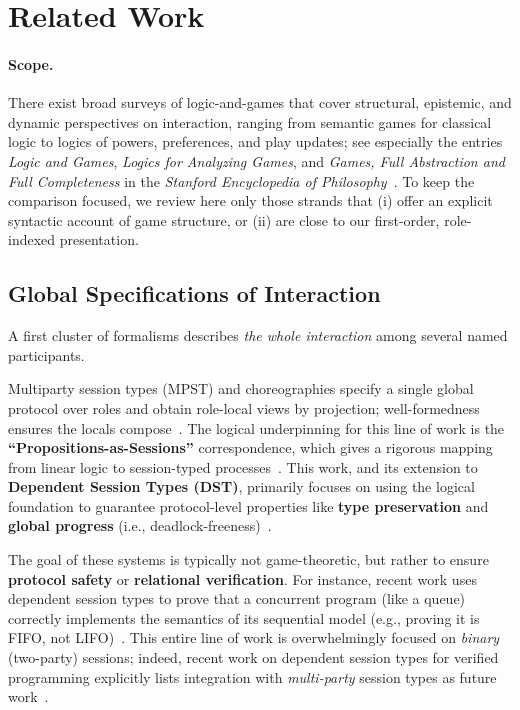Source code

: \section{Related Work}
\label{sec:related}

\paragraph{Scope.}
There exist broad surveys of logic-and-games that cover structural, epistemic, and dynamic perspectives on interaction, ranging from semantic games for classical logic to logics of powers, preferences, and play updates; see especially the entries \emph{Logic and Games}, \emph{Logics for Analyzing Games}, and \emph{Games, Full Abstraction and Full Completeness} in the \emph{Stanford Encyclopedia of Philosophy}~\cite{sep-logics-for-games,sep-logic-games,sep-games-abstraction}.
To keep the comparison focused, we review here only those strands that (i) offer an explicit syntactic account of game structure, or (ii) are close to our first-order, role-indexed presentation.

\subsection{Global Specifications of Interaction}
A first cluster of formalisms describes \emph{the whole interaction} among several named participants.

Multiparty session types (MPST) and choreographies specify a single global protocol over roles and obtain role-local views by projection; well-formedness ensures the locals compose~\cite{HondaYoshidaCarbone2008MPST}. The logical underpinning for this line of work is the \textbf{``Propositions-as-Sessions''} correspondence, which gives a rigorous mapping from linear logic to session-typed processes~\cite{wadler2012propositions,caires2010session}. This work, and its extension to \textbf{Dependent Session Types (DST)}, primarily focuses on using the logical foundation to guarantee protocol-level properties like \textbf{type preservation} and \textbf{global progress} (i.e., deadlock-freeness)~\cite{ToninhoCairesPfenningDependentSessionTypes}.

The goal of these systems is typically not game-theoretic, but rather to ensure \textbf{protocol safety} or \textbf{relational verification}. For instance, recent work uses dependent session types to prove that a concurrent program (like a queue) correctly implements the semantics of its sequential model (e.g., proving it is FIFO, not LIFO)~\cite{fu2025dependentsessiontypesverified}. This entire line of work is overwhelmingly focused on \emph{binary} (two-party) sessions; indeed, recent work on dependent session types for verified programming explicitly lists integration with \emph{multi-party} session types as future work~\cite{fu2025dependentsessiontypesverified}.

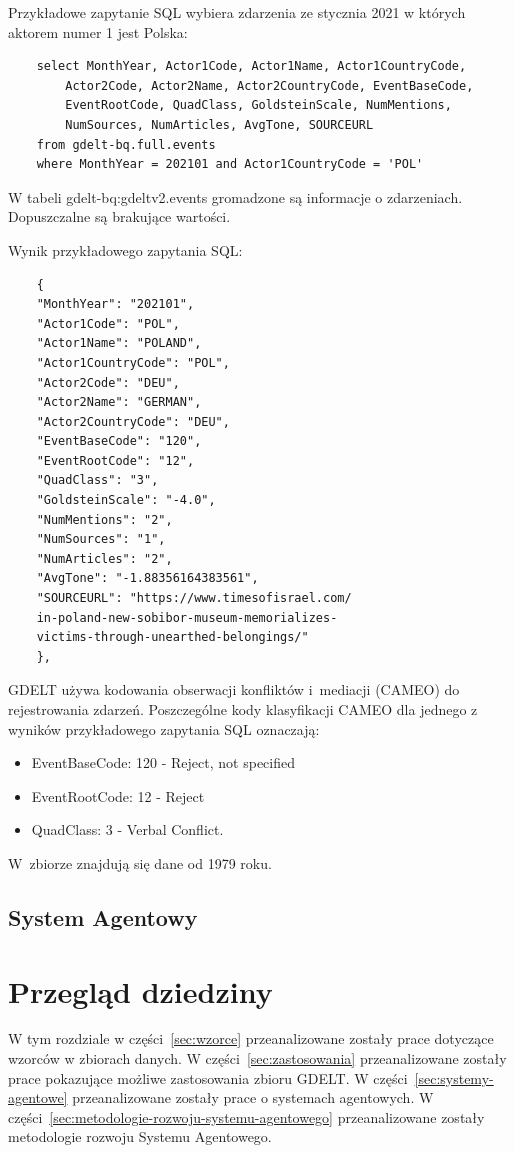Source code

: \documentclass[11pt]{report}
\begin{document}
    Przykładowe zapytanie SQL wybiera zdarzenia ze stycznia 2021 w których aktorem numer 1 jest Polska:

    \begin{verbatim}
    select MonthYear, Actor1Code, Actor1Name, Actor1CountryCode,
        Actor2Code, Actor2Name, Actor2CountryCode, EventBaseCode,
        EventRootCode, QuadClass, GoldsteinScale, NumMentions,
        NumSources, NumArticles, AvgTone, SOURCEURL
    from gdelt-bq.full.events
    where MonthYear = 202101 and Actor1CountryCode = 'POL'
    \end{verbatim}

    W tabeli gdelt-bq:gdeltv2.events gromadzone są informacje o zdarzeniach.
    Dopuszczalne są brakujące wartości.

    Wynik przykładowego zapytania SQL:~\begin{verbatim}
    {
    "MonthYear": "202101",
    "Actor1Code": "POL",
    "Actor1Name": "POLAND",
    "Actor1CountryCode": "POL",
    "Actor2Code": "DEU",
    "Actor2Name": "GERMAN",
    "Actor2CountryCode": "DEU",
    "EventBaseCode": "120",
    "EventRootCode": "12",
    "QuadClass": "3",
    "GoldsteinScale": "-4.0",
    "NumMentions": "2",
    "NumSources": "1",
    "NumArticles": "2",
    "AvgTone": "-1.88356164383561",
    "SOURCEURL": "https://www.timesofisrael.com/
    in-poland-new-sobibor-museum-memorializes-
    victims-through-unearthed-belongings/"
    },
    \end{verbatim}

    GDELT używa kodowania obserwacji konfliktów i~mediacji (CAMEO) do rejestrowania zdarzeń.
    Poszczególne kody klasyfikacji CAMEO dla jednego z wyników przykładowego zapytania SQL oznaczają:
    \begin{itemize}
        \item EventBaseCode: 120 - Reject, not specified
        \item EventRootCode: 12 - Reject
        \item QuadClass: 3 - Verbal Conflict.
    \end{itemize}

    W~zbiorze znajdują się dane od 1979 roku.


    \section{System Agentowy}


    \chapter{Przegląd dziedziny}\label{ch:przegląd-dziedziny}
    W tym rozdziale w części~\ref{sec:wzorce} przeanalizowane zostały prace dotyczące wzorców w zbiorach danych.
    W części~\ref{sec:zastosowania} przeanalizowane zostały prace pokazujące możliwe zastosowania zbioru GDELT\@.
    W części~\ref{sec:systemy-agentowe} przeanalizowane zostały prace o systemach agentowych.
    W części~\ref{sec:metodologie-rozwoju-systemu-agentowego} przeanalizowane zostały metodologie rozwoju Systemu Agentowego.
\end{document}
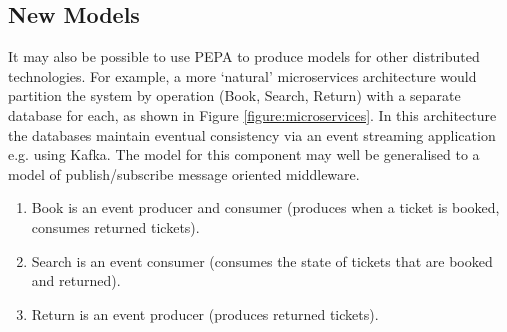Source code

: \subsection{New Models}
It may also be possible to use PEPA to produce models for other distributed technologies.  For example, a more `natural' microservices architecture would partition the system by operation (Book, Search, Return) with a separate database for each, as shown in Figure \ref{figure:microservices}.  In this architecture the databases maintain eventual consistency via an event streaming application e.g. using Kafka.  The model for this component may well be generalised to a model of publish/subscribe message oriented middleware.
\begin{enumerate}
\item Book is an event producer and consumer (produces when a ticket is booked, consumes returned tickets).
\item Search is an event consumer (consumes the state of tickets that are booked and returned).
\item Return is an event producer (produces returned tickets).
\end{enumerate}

----------------------------------------

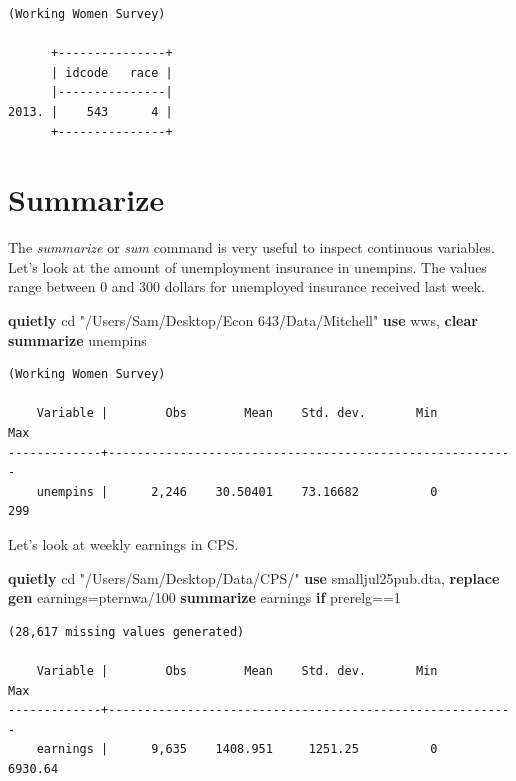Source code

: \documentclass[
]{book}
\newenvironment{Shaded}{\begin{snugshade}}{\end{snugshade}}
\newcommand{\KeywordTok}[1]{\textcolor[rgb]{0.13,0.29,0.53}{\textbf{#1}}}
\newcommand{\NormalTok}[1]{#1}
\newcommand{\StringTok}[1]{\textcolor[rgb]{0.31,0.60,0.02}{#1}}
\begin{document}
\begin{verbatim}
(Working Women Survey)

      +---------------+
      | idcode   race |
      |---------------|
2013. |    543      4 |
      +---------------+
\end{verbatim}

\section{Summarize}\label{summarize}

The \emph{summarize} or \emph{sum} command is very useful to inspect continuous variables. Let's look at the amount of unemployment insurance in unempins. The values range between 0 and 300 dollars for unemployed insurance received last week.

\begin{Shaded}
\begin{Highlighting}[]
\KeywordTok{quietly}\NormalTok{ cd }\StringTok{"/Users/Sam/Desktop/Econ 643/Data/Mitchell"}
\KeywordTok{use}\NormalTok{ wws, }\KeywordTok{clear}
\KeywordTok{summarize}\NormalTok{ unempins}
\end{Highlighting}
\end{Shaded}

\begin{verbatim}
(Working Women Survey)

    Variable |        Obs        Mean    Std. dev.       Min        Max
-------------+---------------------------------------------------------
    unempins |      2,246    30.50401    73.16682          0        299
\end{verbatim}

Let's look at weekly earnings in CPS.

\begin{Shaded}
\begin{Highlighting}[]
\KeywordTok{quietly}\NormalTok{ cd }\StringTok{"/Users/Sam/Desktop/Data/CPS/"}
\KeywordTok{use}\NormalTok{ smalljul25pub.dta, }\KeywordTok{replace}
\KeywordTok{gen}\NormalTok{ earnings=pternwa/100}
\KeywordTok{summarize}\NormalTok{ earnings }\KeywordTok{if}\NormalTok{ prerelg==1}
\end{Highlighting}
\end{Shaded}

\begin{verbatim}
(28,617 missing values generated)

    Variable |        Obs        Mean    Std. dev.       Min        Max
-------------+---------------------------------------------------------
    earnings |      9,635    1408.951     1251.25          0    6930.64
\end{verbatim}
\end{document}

----------------------------------------

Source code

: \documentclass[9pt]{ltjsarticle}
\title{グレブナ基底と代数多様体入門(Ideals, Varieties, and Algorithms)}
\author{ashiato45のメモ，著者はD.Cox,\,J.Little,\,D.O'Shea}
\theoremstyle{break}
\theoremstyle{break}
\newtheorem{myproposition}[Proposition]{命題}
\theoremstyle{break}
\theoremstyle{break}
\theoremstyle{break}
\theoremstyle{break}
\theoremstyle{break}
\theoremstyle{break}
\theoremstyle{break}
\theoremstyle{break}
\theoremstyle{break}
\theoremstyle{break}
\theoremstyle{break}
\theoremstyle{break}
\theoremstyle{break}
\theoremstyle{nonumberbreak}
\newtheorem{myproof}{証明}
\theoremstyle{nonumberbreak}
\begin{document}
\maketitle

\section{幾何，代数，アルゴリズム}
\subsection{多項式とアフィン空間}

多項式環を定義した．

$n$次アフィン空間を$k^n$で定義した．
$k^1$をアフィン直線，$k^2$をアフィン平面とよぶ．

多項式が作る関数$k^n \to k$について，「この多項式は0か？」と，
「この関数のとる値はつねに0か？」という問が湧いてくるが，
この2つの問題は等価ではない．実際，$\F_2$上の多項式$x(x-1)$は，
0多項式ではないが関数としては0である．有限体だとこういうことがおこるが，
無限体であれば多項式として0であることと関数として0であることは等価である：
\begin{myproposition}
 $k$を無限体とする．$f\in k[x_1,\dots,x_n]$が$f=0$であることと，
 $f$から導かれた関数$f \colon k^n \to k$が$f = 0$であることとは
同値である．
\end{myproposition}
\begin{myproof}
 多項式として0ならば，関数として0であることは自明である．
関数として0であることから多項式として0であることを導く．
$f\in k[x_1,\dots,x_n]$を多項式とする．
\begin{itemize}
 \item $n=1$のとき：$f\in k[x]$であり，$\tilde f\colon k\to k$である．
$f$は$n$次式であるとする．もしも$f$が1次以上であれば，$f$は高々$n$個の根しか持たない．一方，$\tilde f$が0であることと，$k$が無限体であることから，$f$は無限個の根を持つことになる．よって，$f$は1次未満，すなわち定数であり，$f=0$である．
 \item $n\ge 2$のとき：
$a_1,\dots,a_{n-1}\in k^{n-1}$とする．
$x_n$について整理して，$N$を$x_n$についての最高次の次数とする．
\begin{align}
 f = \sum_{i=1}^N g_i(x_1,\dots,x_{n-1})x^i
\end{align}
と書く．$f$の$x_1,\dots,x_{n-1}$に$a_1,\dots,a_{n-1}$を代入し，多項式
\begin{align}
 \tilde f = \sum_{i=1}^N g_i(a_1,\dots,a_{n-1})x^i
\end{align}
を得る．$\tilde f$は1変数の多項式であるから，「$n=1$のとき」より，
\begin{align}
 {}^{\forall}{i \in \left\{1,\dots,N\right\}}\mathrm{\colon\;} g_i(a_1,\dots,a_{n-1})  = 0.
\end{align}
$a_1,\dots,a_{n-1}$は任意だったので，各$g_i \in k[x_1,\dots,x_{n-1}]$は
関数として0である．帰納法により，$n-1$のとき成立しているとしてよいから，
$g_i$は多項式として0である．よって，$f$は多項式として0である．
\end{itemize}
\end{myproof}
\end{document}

----------------------------------------

__Your objective__
When a line in the listing includes the word "tilde", report that line in full.

__Output for this exercise__
 \item $n=1$のとき：$f\in k[x]$であり，$\tilde f\colon k\to k$である．
$f$は$n$次式であるとする．もしも$f$が1次以上であれば，$f$は高々$n$個の根しか持たない．一方，$\tilde f$が0であることと，$k$が無限体であることから，$f$は無限個の根を持つことになる．よって，$f$は1次未満，すなわち定数であり，$f=0$である．
 \tilde f = \sum_{i=1}^N g_i(a_1,\dots,a_{n-1})x^i
を得る．$\tilde f$は1変数の多項式であるから，「$n=1$のとき」より，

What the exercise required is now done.